• [ASSIGNMENT] Where a line in the records below includes "runtime", pull that line out.

Extracted data entries

+++++

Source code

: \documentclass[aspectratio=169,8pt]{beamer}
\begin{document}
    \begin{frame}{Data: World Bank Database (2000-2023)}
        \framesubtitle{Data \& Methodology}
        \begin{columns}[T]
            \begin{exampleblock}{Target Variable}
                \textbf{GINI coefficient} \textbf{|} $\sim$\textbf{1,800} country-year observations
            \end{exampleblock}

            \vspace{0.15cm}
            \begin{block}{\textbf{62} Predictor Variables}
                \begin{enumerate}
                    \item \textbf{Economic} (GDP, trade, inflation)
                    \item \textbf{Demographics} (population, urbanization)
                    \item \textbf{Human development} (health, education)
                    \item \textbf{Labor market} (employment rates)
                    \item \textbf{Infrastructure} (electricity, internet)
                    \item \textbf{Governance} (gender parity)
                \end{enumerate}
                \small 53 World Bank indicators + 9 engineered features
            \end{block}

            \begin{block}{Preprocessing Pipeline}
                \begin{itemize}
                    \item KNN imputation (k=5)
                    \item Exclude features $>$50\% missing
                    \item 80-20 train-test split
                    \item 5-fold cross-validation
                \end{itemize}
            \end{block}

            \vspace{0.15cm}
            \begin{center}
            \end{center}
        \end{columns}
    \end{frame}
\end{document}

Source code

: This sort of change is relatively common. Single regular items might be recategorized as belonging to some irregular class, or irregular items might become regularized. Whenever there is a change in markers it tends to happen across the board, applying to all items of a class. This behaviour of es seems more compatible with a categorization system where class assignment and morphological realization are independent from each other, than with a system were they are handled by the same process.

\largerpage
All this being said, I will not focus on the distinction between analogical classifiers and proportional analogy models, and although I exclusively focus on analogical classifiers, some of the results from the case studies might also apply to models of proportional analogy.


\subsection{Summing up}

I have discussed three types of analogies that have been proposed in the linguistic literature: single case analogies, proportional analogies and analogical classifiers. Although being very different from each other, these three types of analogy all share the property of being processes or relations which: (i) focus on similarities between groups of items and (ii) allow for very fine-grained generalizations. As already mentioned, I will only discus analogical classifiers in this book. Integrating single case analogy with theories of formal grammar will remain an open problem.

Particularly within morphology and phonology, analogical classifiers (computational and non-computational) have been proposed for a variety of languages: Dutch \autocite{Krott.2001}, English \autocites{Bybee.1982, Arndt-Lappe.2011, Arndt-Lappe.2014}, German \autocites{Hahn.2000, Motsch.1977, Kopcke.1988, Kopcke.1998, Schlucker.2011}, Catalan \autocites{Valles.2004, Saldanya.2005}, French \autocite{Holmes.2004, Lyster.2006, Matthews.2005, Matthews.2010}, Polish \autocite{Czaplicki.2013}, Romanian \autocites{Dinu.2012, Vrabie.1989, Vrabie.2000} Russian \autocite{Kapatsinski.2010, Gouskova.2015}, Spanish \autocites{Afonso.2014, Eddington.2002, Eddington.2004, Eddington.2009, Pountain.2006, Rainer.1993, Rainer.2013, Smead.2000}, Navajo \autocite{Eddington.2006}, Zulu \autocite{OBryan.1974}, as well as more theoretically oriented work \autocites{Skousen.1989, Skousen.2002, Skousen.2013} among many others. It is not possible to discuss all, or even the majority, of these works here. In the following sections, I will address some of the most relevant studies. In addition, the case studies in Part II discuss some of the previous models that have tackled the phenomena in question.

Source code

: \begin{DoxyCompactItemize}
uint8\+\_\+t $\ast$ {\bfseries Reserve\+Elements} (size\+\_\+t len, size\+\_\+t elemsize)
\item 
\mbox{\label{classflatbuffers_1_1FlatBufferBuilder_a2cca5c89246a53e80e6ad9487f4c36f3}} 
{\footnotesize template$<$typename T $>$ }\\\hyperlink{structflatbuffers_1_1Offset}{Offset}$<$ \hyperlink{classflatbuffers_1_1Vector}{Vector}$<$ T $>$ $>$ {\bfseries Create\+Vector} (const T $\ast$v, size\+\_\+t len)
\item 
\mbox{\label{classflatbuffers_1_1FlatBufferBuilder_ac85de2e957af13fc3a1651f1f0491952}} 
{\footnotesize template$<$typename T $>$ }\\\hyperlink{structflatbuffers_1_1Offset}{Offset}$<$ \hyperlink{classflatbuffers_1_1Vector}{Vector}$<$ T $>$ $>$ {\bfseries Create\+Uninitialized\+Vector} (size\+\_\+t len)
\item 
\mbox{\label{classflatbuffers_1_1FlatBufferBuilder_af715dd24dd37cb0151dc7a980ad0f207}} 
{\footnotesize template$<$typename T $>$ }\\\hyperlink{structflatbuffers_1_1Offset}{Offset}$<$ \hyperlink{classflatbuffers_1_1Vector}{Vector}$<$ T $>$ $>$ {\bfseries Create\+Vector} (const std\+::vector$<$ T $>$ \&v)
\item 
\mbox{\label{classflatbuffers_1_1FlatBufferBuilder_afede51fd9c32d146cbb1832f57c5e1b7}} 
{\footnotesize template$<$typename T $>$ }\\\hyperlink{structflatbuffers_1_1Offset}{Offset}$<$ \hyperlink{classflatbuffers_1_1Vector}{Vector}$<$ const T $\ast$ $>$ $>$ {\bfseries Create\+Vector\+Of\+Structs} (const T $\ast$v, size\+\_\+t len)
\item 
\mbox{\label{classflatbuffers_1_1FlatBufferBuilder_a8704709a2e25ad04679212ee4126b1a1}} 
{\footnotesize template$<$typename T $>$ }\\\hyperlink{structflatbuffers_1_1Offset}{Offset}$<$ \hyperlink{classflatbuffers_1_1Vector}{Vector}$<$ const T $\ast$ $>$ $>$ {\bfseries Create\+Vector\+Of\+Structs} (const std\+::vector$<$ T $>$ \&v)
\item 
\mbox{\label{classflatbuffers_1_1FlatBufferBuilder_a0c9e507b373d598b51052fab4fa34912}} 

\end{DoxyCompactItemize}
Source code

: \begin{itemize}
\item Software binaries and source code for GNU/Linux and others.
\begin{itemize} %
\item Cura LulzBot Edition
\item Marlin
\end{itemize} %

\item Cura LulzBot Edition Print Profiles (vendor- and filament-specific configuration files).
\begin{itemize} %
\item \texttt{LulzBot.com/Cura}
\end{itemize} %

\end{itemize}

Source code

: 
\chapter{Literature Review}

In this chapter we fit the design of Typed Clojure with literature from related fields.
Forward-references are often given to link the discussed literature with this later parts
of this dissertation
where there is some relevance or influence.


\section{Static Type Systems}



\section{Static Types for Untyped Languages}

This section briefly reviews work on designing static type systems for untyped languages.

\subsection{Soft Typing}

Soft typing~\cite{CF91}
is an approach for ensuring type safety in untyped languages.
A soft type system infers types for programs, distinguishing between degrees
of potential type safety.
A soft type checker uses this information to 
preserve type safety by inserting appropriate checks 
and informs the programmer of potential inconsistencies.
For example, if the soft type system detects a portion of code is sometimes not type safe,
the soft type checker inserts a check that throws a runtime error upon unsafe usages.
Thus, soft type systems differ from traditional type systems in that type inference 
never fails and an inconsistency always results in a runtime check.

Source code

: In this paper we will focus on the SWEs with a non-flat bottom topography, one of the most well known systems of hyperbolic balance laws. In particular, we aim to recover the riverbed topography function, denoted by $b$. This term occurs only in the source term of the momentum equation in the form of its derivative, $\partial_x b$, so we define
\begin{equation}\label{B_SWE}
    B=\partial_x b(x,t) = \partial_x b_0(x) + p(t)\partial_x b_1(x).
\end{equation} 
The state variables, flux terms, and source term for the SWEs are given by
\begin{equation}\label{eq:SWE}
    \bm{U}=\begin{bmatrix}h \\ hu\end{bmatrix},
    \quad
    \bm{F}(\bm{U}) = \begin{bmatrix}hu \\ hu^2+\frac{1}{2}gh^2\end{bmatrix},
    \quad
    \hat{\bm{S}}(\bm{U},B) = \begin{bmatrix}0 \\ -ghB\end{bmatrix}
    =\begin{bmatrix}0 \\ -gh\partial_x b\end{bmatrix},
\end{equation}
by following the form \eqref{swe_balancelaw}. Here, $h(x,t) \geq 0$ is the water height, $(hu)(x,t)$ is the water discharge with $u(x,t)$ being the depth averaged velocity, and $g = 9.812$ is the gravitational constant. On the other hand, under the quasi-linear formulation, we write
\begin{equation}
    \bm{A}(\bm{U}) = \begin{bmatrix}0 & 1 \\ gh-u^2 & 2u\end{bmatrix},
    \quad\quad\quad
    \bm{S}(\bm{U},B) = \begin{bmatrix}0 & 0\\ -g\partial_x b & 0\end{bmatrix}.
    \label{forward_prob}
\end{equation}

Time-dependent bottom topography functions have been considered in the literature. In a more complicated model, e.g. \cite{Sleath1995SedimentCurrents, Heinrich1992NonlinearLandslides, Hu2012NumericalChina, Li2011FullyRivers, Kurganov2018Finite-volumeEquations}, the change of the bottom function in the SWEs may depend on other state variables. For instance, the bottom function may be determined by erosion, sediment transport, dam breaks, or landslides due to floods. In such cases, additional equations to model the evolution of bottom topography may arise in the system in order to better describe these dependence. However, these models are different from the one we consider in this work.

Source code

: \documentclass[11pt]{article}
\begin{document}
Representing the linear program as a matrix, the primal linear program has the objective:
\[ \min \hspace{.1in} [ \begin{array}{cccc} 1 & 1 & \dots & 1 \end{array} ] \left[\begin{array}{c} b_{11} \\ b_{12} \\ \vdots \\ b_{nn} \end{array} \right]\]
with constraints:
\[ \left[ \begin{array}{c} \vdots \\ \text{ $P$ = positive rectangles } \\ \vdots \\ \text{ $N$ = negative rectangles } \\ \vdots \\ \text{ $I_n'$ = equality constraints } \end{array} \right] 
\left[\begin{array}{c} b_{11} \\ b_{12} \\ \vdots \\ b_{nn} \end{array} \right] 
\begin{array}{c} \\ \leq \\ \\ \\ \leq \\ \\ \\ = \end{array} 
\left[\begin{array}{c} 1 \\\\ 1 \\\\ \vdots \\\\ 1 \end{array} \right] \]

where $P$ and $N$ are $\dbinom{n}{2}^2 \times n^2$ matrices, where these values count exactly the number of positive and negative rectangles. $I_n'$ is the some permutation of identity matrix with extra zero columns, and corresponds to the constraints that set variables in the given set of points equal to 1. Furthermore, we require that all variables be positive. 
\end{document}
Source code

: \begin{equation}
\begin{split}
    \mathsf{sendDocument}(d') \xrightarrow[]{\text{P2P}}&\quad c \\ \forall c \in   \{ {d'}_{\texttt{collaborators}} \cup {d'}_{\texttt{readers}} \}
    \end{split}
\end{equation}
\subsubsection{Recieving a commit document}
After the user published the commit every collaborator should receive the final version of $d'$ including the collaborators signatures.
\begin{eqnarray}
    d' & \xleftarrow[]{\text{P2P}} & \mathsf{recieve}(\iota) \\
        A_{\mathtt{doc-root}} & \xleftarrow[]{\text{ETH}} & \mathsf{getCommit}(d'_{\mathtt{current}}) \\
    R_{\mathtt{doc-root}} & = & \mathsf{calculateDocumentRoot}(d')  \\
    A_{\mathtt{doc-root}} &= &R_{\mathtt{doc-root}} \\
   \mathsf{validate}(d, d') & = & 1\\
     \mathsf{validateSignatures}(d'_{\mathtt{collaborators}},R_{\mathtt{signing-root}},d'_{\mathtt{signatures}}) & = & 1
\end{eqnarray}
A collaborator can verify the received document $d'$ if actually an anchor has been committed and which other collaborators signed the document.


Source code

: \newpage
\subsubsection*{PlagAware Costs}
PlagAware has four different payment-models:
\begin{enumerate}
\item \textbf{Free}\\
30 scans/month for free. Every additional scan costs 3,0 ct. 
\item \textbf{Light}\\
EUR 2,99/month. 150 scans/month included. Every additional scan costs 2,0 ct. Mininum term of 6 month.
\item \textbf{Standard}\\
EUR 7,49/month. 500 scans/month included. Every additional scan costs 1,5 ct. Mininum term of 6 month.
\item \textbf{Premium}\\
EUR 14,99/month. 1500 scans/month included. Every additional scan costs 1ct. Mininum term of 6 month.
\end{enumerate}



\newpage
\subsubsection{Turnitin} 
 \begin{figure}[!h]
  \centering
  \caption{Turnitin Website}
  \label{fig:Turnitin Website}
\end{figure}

+++++

• [SOLUTION]
the soft type checker inserts a check that throws a runtime error upon unsafe usages.
never fails and an inconsistency always results in a runtime check.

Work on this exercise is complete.